The energy density of the battery is said to be comparable to that of gasoline, which would allow a car to drive from London to Edinburgh on one charge.
According to the team, lithium-oxygen batteries have been viewed as the ‘ultimate’ battery due to a theoretical energy density ten times that lithium-ion battery.
The demonstrator relies on a highly porous – or ‘fluffy’ – carbon electrode made from graphene (comprising one-atom-thick sheets of carbon atoms) and additives that alter the chemical reactions in the battery, making it more stable and more efficient.
“What we’ve achieved is a significant advance for this technology and suggests whole new areas for research – we haven’t solved all the problems inherent to this chemistry, but our results do show routes forward towards a practical device,” said Professor Clare Grey of Cambridge’s Department of Chemistry.

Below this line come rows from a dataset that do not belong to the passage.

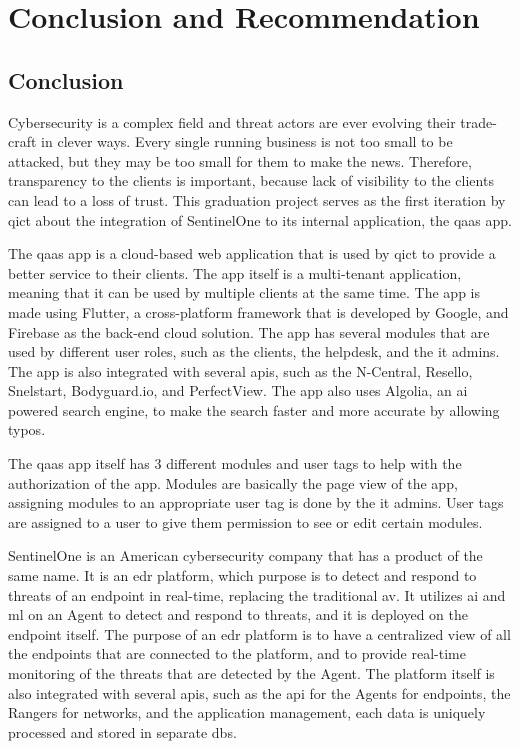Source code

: \chapter{Conclusion and Recommendation}
\section{Conclusion}
Cybersecurity is a complex field and threat actors are ever evolving their trade-craft in clever ways. Every single
running business is not too small to be attacked, but they may be too small for them to make the news. Therefore, transparency
to the clients is important, because lack of visibility to the clients can lead to a loss of trust. This graduation project serves
as the first iteration by \acrshort{qict} about the integration of SentinelOne to its internal application, the \acrshort{qaas} app.

The \acrshort{qaas} app is a cloud-based web application that is used by \acrshort{qict} to provide a better service to their clients.
The app itself is a multi-tenant application, meaning that it can be used by multiple clients at the same time. The app is made
using Flutter, a cross-platform framework that is developed by Google, and Firebase as the back-end cloud solution. The app
has several modules that are used by different user roles, such as the clients, the helpdesk, and the \acrshort{it} admins. The app
is also integrated with several \acrshort{api}s, such as the N-Central, Resello, Snelstart, Bodyguard.io, and PerfectView. The app
also uses Algolia, an \acrshort{ai} powered search engine, to make the search faster and more accurate by allowing typos.

The \acrshort{qaas} app itself has 3 different modules and user tags to help with the authorization of the app.
Modules are basically the page view of the app, assigning modules to an appropriate user tag is done by the \acrshort{it} admins. User
tags are assigned to a user to give them permission to see or edit certain modules.

SentinelOne is an American cybersecurity company that has a product of the same name. It is an \acrshort{edr}
platform, which purpose is to detect and respond to threats of an endpoint in real-time, replacing the traditional \acrshort{av}.
It utilizes \acrshort{ai} and \acrshort{ml} on an Agent to detect and respond to threats, and it is deployed on the endpoint itself.
The purpose of an \acrshort{edr} platform is to have a centralized view of all the endpoints that are connected to the platform, and
to provide real-time monitoring of the threats that are detected by the Agent. The platform itself is also integrated with several
\acrshort{api}s, such as the \acrshort{api} for the Agents for endpoints, the Rangers for networks, and the application management,
each data is uniquely processed and stored in separate \acrshort{db}s.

By engineering the structure of the electrode, adding lithium iodide and changing the chemical makeup of the electrolyte, the researchers reduced the ‘voltage gap’ between charge and discharge to 0.2V, equating to an energy efficiency of 93%.
Additionally, the demonstrator can only be cycled in pure oxygen, the , nitrogen and moisture in air are generally harmful to the metal electrode.
While the results, reported in the Science, are promising, the researchers caution that a practical lithium-air battery remains at least a decade away.